Aujourd’hui, c’était mon dernier jour de travail à Purdue. Dernier jours avec mes élèves, dernières copies à corriger, dernières notes à donner, derniers papiers à signer, mon contrat de travail avec Purdue s’est innexorablement terminé comme on termine un carton de glace à la pistache: quand c’est fini c’est fini. Sauf que là, je peux pas aller en acheter un nouveau à Target.

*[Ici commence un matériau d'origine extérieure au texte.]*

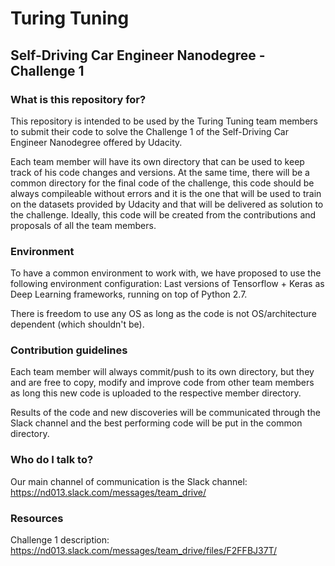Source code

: # Turing Tuning #

## Self-Driving Car Engineer Nanodegree - Challenge 1

### What is this repository for? ###

This repository is intended to be used by the Turing Tuning team members to submit their code to solve the Challenge 1 of the Self-Driving Car Engineer Nanodegree offered by Udacity.

Each team member will have its own directory that can be used to keep track of his code changes and versions. At the same time, there will be a common directory for the final code of the challenge, this code should be always compileable without errors and it is the one that will be used to train on the datasets provided by Udacity and that will be delivered as solution to the challenge. Ideally, this code will be created from the contributions and proposals of all the team members.

### Environment ###

To have a common environment to work with, we have proposed to use the following environment configuration: Last versions of Tensorflow + Keras as Deep Learning frameworks, running on top of Python 2.7. 

There is freedom to use any OS as long as the code is not OS/architecture dependent (which shouldn't be).

### Contribution guidelines ###

Each team member will always commit/push to its own directory, but they and are free to copy, modify and improve code from other team members as long this new code is uploaded to the respective member directory.

Results of the code and new discoveries will be communicated through the Slack channel and the best performing code will be put in the common directory.

### Who do I talk to? ###

Our main channel of communication is the Slack channel: https://nd013.slack.com/messages/team_drive/

### Resources ###

Challenge 1 description: https://nd013.slack.com/messages/team_drive/files/F2FFBJ37T/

Quatre ans de labeur pour un salaire de misère mais des instants mémorables. Première année cauchemardesque, deuxième année extraordinaire, troisième année pénible, quatrième année sympa, et environ 180 étudiants traumatisés à vie par ma faute :lol:

Je suis rentrée de mon dernier cours, cet après-midi, entièrement lessivée, vidée, épuisée, non pas seulement comme tous les vendredis mais comme si c’était mon premier vendredi après une semaine de quatre ans. Impossible de penser, impossible de bouger, impossible de réaliser l’importance du moment, impossible de jouer avec les chatounes qui m’auront pour elles toutes seules pour les quelques mois à venir.

Au revoir et bonne chance à tous, mes chers élèves. Moi, je prends le train pour d’autres contrées.